### TASK OBJECTIVE
Transcribe all of the records exactly, leaving every line as it is.

(Beginning of INFORMATION PROVIDED)

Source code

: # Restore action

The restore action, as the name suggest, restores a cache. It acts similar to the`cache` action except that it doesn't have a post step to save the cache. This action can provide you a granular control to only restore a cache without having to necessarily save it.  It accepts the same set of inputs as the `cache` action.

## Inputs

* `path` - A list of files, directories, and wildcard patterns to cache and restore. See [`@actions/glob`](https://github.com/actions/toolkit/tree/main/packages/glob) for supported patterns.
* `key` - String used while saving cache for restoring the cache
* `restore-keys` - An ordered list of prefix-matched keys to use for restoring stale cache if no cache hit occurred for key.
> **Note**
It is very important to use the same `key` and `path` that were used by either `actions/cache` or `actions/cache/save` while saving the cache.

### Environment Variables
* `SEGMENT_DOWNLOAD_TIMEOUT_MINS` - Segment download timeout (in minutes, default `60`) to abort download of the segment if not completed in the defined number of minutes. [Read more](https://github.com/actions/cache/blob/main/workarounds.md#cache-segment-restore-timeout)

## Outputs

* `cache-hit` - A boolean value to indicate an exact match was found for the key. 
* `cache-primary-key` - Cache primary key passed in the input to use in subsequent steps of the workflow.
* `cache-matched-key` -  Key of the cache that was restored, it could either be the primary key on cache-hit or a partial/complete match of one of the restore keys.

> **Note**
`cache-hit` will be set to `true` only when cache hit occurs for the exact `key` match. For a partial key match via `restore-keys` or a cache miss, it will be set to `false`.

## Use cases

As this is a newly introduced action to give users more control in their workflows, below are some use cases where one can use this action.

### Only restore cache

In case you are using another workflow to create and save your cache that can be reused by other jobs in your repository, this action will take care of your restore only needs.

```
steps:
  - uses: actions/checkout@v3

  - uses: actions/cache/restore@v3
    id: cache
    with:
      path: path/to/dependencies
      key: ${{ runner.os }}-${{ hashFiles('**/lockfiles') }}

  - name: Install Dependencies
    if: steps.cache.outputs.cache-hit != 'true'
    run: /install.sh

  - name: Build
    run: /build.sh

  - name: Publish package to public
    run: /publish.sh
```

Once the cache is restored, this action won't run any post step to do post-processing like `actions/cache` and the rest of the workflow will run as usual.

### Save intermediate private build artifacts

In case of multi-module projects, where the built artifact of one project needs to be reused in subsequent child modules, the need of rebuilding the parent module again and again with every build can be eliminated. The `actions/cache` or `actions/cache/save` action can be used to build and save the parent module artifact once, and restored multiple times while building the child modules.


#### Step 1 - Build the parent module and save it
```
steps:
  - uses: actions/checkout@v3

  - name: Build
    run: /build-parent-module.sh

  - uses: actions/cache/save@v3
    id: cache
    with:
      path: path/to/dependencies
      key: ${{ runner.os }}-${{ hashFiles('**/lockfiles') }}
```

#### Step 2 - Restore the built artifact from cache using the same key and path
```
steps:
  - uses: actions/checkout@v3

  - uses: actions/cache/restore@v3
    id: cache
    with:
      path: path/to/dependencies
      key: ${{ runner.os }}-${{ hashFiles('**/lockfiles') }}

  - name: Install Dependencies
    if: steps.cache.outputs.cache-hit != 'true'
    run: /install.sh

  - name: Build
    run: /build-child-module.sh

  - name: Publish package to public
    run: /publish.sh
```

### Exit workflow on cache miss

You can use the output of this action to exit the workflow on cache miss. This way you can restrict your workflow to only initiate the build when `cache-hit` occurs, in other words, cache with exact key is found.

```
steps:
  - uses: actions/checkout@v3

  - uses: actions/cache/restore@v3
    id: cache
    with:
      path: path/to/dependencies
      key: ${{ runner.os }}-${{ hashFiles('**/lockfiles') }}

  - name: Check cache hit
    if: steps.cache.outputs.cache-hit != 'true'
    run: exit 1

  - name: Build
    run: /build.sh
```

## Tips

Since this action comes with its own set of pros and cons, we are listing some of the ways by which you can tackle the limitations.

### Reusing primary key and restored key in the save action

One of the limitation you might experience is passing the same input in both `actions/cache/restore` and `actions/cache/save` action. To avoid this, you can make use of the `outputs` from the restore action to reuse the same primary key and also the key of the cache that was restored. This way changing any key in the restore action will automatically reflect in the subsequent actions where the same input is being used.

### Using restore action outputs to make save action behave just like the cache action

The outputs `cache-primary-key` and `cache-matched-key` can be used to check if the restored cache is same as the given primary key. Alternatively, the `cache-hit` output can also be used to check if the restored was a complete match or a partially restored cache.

(End of INFORMATION PROVIDED)

### RESULT OF THIS EXERCISE
Source code

: # Restore action

The restore action, as the name suggest, restores a cache. It acts similar to the`cache` action except that it doesn't have a post step to save the cache. This action can provide you a granular control to only restore a cache without having to necessarily save it.  It accepts the same set of inputs as the `cache` action.

## Inputs

* `path` - A list of files, directories, and wildcard patterns to cache and restore. See [`@actions/glob`](https://github.com/actions/toolkit/tree/main/packages/glob) for supported patterns.
* `key` - String used while saving cache for restoring the cache
* `restore-keys` - An ordered list of prefix-matched keys to use for restoring stale cache if no cache hit occurred for key.
> **Note**
It is very important to use the same `key` and `path` that were used by either `actions/cache` or `actions/cache/save` while saving the cache.

### Environment Variables
* `SEGMENT_DOWNLOAD_TIMEOUT_MINS` - Segment download timeout (in minutes, default `60`) to abort download of the segment if not completed in the defined number of minutes. [Read more](https://github.com/actions/cache/blob/main/workarounds.md#cache-segment-restore-timeout)

## Outputs

* `cache-hit` - A boolean value to indicate an exact match was found for the key. 
* `cache-primary-key` - Cache primary key passed in the input to use in subsequent steps of the workflow.
* `cache-matched-key` -  Key of the cache that was restored, it could either be the primary key on cache-hit or a partial/complete match of one of the restore keys.

> **Note**
`cache-hit` will be set to `true` only when cache hit occurs for the exact `key` match. For a partial key match via `restore-keys` or a cache miss, it will be set to `false`.

## Use cases

As this is a newly introduced action to give users more control in their workflows, below are some use cases where one can use this action.

### Only restore cache

In case you are using another workflow to create and save your cache that can be reused by other jobs in your repository, this action will take care of your restore only needs.

```
steps:
  - uses: actions/checkout@v3

  - uses: actions/cache/restore@v3
    id: cache
    with:
      path: path/to/dependencies
      key: ${{ runner.os }}-${{ hashFiles('**/lockfiles') }}

  - name: Install Dependencies
    if: steps.cache.outputs.cache-hit != 'true'
    run: /install.sh

  - name: Build
    run: /build.sh

  - name: Publish package to public
    run: /publish.sh
```

Once the cache is restored, this action won't run any post step to do post-processing like `actions/cache` and the rest of the workflow will run as usual.

### Save intermediate private build artifacts

In case of multi-module projects, where the built artifact of one project needs to be reused in subsequent child modules, the need of rebuilding the parent module again and again with every build can be eliminated. The `actions/cache` or `actions/cache/save` action can be used to build and save the parent module artifact once, and restored multiple times while building the child modules.


#### Step 1 - Build the parent module and save it
```
steps:
  - uses: actions/checkout@v3

  - name: Build
    run: /build-parent-module.sh

  - uses: actions/cache/save@v3
    id: cache
    with:
      path: path/to/dependencies
      key: ${{ runner.os }}-${{ hashFiles('**/lockfiles') }}
```

#### Step 2 - Restore the built artifact from cache using the same key and path
```
steps:
  - uses: actions/checkout@v3

  - uses: actions/cache/restore@v3
    id: cache
    with:
      path: path/to/dependencies
      key: ${{ runner.os }}-${{ hashFiles('**/lockfiles') }}

  - name: Install Dependencies
    if: steps.cache.outputs.cache-hit != 'true'
    run: /install.sh

  - name: Build
    run: /build-child-module.sh

  - name: Publish package to public
    run: /publish.sh
```

### Exit workflow on cache miss

You can use the output of this action to exit the workflow on cache miss. This way you can restrict your workflow to only initiate the build when `cache-hit` occurs, in other words, cache with exact key is found.

```
steps:
  - uses: actions/checkout@v3

  - uses: actions/cache/restore@v3
    id: cache
    with:
      path: path/to/dependencies
      key: ${{ runner.os }}-${{ hashFiles('**/lockfiles') }}

  - name: Check cache hit
    if: steps.cache.outputs.cache-hit != 'true'
    run: exit 1

  - name: Build
    run: /build.sh
```

## Tips

Since this action comes with its own set of pros and cons, we are listing some of the ways by which you can tackle the limitations.

### Reusing primary key and restored key in the save action

One of the limitation you might experience is passing the same input in both `actions/cache/restore` and `actions/cache/save` action. To avoid this, you can make use of the `outputs` from the restore action to reuse the same primary key and also the key of the cache that was restored. This way changing any key in the restore action will automatically reflect in the subsequent actions where the same input is being used.

### Using restore action outputs to make save action behave just like the cache action

The outputs `cache-primary-key` and `cache-matched-key` can be used to check if the restored cache is same as the given primary key. Alternatively, the `cache-hit` output can also be used to check if the restored was a complete match or a partially restored cache.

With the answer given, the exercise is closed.